Odporność rynku energii w opinii ekspertów Allianz Trade należy również wzmocnić poprzez przyspieszone wprowadzanie odnawialnych źródeł energii i dodanie wirtualnych rynków regionalnych. Wskazują również na rynki elastyczności, które wspierają wprowadzanie zdolności magazynowania w sieci przesyłowej i zwiększają reakcję strony popytowej na sygnały cenowe.
Nawet jeśli system „merit order“ prowadzi do zmienności cen, okazał się on ogólnie skutecznym systemem zarządzania podażą i popytem na rynku europejskim – oceniają analitycy Allianz Trade.

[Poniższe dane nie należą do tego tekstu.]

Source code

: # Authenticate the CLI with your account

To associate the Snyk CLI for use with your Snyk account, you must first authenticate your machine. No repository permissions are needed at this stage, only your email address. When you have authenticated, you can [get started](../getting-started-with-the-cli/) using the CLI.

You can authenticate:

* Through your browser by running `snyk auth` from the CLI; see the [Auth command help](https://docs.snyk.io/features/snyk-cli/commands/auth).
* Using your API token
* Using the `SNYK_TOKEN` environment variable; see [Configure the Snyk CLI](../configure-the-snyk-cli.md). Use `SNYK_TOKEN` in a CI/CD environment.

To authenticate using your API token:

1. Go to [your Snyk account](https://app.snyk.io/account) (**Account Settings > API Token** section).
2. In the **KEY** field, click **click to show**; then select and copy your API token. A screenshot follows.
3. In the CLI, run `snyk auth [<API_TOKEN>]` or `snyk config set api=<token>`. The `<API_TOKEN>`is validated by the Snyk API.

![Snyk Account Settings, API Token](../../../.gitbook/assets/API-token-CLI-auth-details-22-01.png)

Większa stabilność cen energii
Istotą propozycji Komisji jest dodanie długoterminowych instrumentów, które zapewniają odbiorcom energii elektrycznej wyższy stopień stabilności cen, w wytwórcom – bodźce do inwestycji. W grę wchodzą dwa instrumenty: PPA (umowy zakupu energii elektrycznej) oraz CfD (kontrakty różnicowe).
Pierwsze z nich to dwustronne umowy między producentami i odbiorcami energii elektrycznej. Do tej pory korzystały z PPA głównie duże korporacje, zapewniając sobie długoterminową pewność co do cen i ilości energii. Komisja chce udostępnić korzyści z PPA również gospodarstwom domowym oraz małym i średnim przedsiębiorstwom.

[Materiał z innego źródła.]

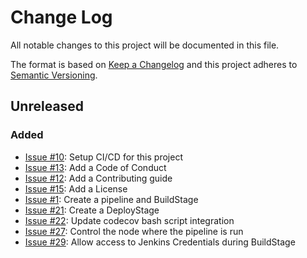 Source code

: # Change Log
All notable changes to this project will be documented in this file.

The format is based on [Keep a Changelog](http://keepachangelog.com/)
and this project adheres to [Semantic Versioning](http://semver.org/).

## Unreleased

### Added
- [Issue #10](https://github.com/manheim/jenkinsfile-pipeline-library/issues/10): Setup CI/CD for this project
- [Issue #13](https://github.com/manheim/jenkinsfile-pipeline-library/issues/13): Add a Code of Conduct
- [Issue #12](https://github.com/manheim/jenkinsfile-pipeline-library/issues/12): Add a Contributing guide
- [Issue #15](https://github.com/manheim/jenkinsfile-pipeline-library/issues/15): Add a License
- [Issue #1](https://github.com/manheim/jenkinsfile-pipeline-library/issues/1): Create a pipeline and BuildStage
- [Issue #21](https://github.com/manheim/jenkinsfile-pipeline-library/issues/21): Create a DeployStage
- [Issue #22](https://github.com/manheim/jenkinsfile-pipeline-library/issues/22): Update codecov bash script integration
- [Issue #27](https://github.com/manheim/jenkinsfile-pipeline-library/issues/27): Control the node where the pipeline is run
- [Issue #29](https://github.com/manheim/jenkinsfile-pipeline-library/issues/29): Allow access to Jenkins Credentials during BuildStage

Z kolei CfD zawiera regulator z wytwórcami energii elektrycznej. Teraz CfD najczęściej prowadzą do wypłaty rekompensat wytwórcy, jeśli cena energii elektrycznej spadnie poza określony przedział. Komisja wskazuje, że powinny być to kontrakty w dwie strony. Jeśli ceny energii są zbyt wysokie, producent energii elektrycznej musi zapłacić – w ten sposób problem „nadmiernych zysków“ . Głównym celem CfD jest jednak stworzenie długoterminowej, stabilnej podstawy obliczeniowej dla inwestycji w OZE. Z planowaną regulacją wiąże się szereg środków towarzyszących, które mają zwiększyć akceptację i upowszechnienie tych instrumentów. Ostatecznie jednak to uczestnicy rynku zdecydują, czy z nich skorzystają.

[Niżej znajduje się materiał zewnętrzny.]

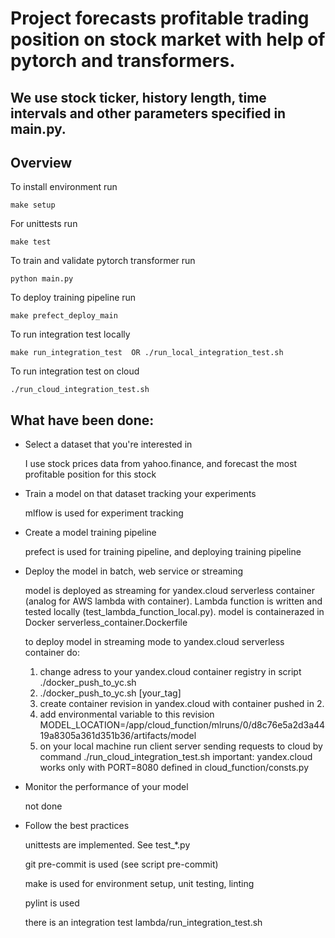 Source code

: # Project forecasts profitable trading position on stock market with help of pytorch and transformers.

## We use stock ticker, history length, time intervals and other parameters specified in main.py. 

## Overview

To install environment run

    make setup

For unittests run

    make test


To train and validate pytorch transformer run

    python main.py

To deploy training pipeline run

    make prefect_deploy_main

To run integration test locally

    make run_integration_test  OR ./run_local_integration_test.sh

To run integration test on cloud

    ./run_cloud_integration_test.sh


## What have been done:
+ Select a dataset that you're interested in


    I use stock prices data from yahoo.finance, and forecast the most profitable position for this stock


+ Train a model on that dataset tracking your experiments


    mlflow is used for experiment tracking

+ Create a model training pipeline

    
    prefect is used for training pipeline, and deploying training pipeline


+ Deploy the model in batch, web service or streaming

    
    model is deployed as streaming for yandex.cloud serverless container (analog for AWS lambda with container).
    Lambda function is written and tested locally (test_lambda_function_local.py).
    model is containerazed in Docker serverless_container.Dockerfile

    to deploy model in streaming mode to yandex.cloud serverless container do:
    1. change adress to your yandex.cloud container registry in script ./docker_push_to_yc.sh  
    2. ./docker_push_to_yc.sh [your_tag]
    3. create container revision in yandex.cloud with container pushed in 2.
    4. add environmental variable to this revision MODEL_LOCATION=/app/cloud_function/mlruns/0/d8c76e5a2d3a4419a8305a361d351b36/artifacts/model
    5. on your local machine run client server sending requests to cloud by command ./run_cloud_integration_test.sh
    important: yandex.cloud works only with PORT=8080 defined in cloud_function/consts.py


+ Monitor the performance of your model


    not done


+ Follow the best practices


    unittests are implemented. See test_*.py
    
    git pre-commit is used (see script pre-commit)
    
    make is used for environment setup, unit testing, linting
    
    pylint is used

    there is an integration test lambda/run_integration_test.sh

Reforma rynku energii elektrycznej musi objąć sieci
Jak ocenia Alliaz Trade, propozycja Komisji uwzględnia kruchość paneuropejskiego rynku energii elektrycznej, na którym występują znaczne różnice regionalne. Jest to reforma z wyczuciem proporcji, która poprawia status quo – zwłaszcza jeśli uda się jej znacząco zwiększyć wykorzystanie CfD, a tym samym inwestycje. W tym kontekście należy wziąć pod uwagę nie tylko wytwarzanie energii, ale także w coraz większym stopniu infrastrukturę sieciową.
Czytaj także: Czas zakręcić kurek z rosyjską ropą i szybciej przesiąść się na elektryki
Dostosowanie sieci jest potrzebne, aby energia mogła również przepływać w drugą stronę – od prosumentów do innych odbiorców. Operatorzy systemów przesyłowych są zachęcani do zamawiania produktów „oszczędzających energię w szczycie“. Inwestycje w cyfryzację w celu inteligentnego sterowania zużyciem energii elektrycznej oraz w zdolności magazynowania są więc pilnie potrzebne.
Nieskoordynowane i źle ukierunkowane interwencje rynkowe tworzą niewłaściwe bodźce dla wszystkich uczestników rynku – wskazuje Allianz Trade. Nawet jeśli ekstremalne wahania cen z zeszłego lata raczej nie powtórzą się w takiej samej formie, to kolejny kryzys cen energii na pewno nadejdzie. Rządy powinny być na niego dobrze przygotowane. W tym celu potrzebują zestawu narzędzi w postaci skutecznych i ukierunkowanych środków ex ante, które przyniosą szybką pomoc osobom rzeczywiście dotkniętym kryzysem. Mogą to być na przykład płatności ryczałtowe dla gospodarstw domowych.